Ligand-Based Virtual Screening (LBVS)
Our LBVS platform leverages known bioactive compounds to identify structurally novel molecules with similar pharmacological properties. Services include 2D fingerprint similarity searching, 3D shape and electrostatic matching, pharmacophore modeling, quantitative structure-activity relationship (QSAR) modeling, and machine learning-based activity prediction.
Structure-Based Virtual Screening (SBVS)
Profacgen's SBVS services utilize high-resolution protein structures to evaluate binding complementarity through advanced docking algorithms, molecular dynamics simulations, and binding free energy calculations. We support apo structures, holo complexes, and homology models across diverse target classes.
Our molecular docking services provide detailed analyses of protein-ligand interaction geometries, binding pose predictions, and affinity estimations using validated scoring functions. We offer both rigid-receptor and induced-fit docking protocols with explicit water handling and cofactor inclusion.

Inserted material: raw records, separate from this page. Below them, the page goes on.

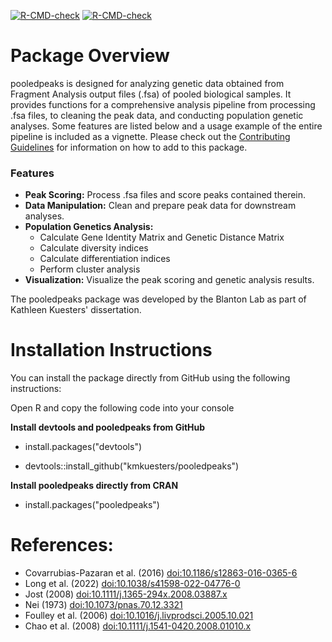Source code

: <!-- badges: start -->
  [![R-CMD-check](https://github.com/kmkuesters/pooledpeaks/actions/workflows/R-CMD-check.yaml/badge.svg)](https://github.com/kmkuesters/pooledpeaks/actions/workflows/R-CMD-check.yaml)
[![R-CMD-check](https://github.com/kmkuesters/pooledpeaks/actions/workflows/R-CMD-check.yaml/badge.svg)](https://github.com/kmkuesters/pooledpeaks/actions/workflows/R-CMD-check.yaml)
<!-- badges: end -->

# Package Overview

pooledpeaks is designed for analyzing genetic data obtained from Fragment 
Analysis output files (.fsa) of pooled biological samples. It provides functions
for a comprehensive analysis pipeline from processing .fsa files, to cleaning 
the peak data, and conducting population genetic analyses. Some features are 
listed below and a usage example of the entire pipeline is included as a vignette.
Please check out the [Contributing Guidelines](inst/CONTRIBUTING.md) for 
information on how to add to this package.

### Features
  * **Peak Scoring:** Process .fsa files and score peaks contained therein.
  * **Data Manipulation:** Clean and prepare peak data for downstream analyses.
  * **Population Genetics Analysis:** 
    * Calculate Gene Identity Matrix and Genetic Distance Matrix
    * Calculate diversity indices
    * Calculate differentiation indices
    * Perform cluster analysis
  * **Visualization:** Visualize the peak scoring and genetic analysis results.

The pooledpeaks package was developed by the Blanton Lab as part of Kathleen 
Kuesters' dissertation.

# Installation Instructions

You can install the package directly from GitHub using the following instructions:

Open R and copy the following code into your console

**Install devtools and pooledpeaks from GitHub**

  * install.packages("devtools")

  * devtools::install_github("kmkuesters/pooledpeaks")

**Install pooledpeaks directly from CRAN**

  * install.packages("pooledpeaks")

# References:

* Covarrubias-Pazaran et al. (2016) <doi:10.1186/s12863-016-0365-6> 
* Long et al. (2022) <doi:10.1038/s41598-022-04776-0> 
* Jost (2008) <doi:10.1111/j.1365-294x.2008.03887.x> 
* Nei (1973) <doi:10.1073/pnas.70.12.3321>
* Foulley et al. (2006) <doi:10.1016/j.livprodsci.2005.10.021>
* Chao et al. (2008) <doi:10.1111/j.1541-0420.2008.01010.x>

Our hybrid approaches integrate ligand-based and structure-based methods with machine learning consensus scoring to maximize hit identification rates. Custom protocols combine pharmacophore filtering, docking refinement, and statistical ranking for challenging targets with limited structure or ligand information.

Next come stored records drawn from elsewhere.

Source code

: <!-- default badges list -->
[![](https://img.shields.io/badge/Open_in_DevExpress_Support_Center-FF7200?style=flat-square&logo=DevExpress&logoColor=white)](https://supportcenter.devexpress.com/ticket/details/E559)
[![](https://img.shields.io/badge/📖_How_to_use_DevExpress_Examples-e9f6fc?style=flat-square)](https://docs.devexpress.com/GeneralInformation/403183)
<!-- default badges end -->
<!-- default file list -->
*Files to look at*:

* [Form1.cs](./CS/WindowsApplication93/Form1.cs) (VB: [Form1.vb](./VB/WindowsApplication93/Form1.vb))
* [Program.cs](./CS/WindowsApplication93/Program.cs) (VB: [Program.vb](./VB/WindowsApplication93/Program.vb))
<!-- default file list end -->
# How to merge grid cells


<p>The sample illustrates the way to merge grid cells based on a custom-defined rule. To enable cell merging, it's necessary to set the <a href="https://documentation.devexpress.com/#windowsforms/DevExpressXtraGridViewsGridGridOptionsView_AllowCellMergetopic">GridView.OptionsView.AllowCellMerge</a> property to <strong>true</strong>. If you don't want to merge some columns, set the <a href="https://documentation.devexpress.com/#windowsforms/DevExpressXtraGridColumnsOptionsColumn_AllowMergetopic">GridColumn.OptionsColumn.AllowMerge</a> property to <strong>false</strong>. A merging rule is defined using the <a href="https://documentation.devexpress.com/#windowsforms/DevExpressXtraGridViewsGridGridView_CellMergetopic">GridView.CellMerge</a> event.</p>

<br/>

Profacgen provides comprehensive absorption, distribution, metabolism, excretion, and toxicity (ADMET) property predictions using validated quantitative models and machine learning classifiers. Early identification of pharmacokinetic liabilities and safety concerns streamlines lead optimization prioritization.

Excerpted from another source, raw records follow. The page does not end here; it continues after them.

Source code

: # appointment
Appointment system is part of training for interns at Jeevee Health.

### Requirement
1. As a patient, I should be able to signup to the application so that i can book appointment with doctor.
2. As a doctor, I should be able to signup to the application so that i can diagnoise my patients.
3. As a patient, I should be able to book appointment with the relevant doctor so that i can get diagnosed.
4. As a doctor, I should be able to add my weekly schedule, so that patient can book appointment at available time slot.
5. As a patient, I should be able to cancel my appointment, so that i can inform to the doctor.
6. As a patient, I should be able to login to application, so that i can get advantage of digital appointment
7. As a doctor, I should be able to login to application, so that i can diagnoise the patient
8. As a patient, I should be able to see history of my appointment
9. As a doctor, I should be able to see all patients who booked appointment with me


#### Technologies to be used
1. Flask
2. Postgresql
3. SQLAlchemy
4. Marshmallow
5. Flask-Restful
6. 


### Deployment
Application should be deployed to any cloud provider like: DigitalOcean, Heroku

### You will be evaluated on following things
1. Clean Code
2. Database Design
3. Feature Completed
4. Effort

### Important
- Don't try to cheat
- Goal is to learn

Quantum Mechanics (QM)-Based Drug Design
For targets where classical force fields prove insufficient, our QM-based approaches employ ab initio and DFT calculations to accurately model ligand binding energetics, reaction mechanisms, and electronic polarization effects in enzyme active sites, delivering superior accuracy for metalloproteins and covalent inhibitors.
Background:
A biotechnology client sought chemically distinct BTK inhibitors for autoimmune disease indications, requiring selectivity over the TEC kinase family and other kinome members.
Our Solution:
Profacgen executed a hybrid virtual screening campaign combining a 3D pharmacophore model derived from crystallographic BTK inhibitor complexes with ensemble docking against 12 representative kinase DFG conformations. We screened 4.2 million compounds from the Enamine REAL database, applying a hierarchical filtering cascade of pharmacophore matching, Glide SP docking, MM-GBSA rescoring, and machine learning-based kinome selectivity prediction.
Final Results:
Among 72 selected compounds for purchase and biochemical testing, 18 exhibited BTK IC50 values below 100 nM (25% hit rate), with the most potent compound achieving 3.2 nM. Importantly, lead compound PFC-BTK-7 demonstrated >50-fold selectivity against TEC, ITK, and EGFR kinases, meeting the client's selectivity criteria. Structure-based optimization guided by our team improved metabolic stability from human microsomal t1/2 of 12 minutes to 87 minutes while maintaining sub-10 nM potency.
Background:
K-Ras mutations occur in approximately 25% of human cancers, yet the protein's smooth surface and picomolar affinity for GTP/GDP long rendered it "undruggable." A pharmaceutical partner engaged Profacgen to identify fragment-sized scaffolds binding the switch-II pocket (S-IIP) discovered in G12C mutant structures.
Our Solution:
We employed a structure-based virtual screening workflow specifically designed for fragment discovery: FTMap hotspot mapping to identify favorable interaction regions, pharmacophore-constrained docking of a 45,000-fragment library (MW 150-300 Da), and machine learning-based potency prediction using a support vector regression model trained on 147 known S-IIP binders.
Final Results:
Of 120 fragment hits tested by surface plasmon resonance, 38 showed measurable binding (KD < 1 mM), with 12 fragments exhibiting KD values below 100 μM. Fragment PFC-KRAS-F03 (2-chloro-4-(trifluoromethyl)benzamide) bound with 22 μM affinity and served as the foundation for a fragment-growing campaign that yielded lead compounds with single-digit nanomolar potency and cellular activity in K-Ras G12C-mutant lung cancer cell lines.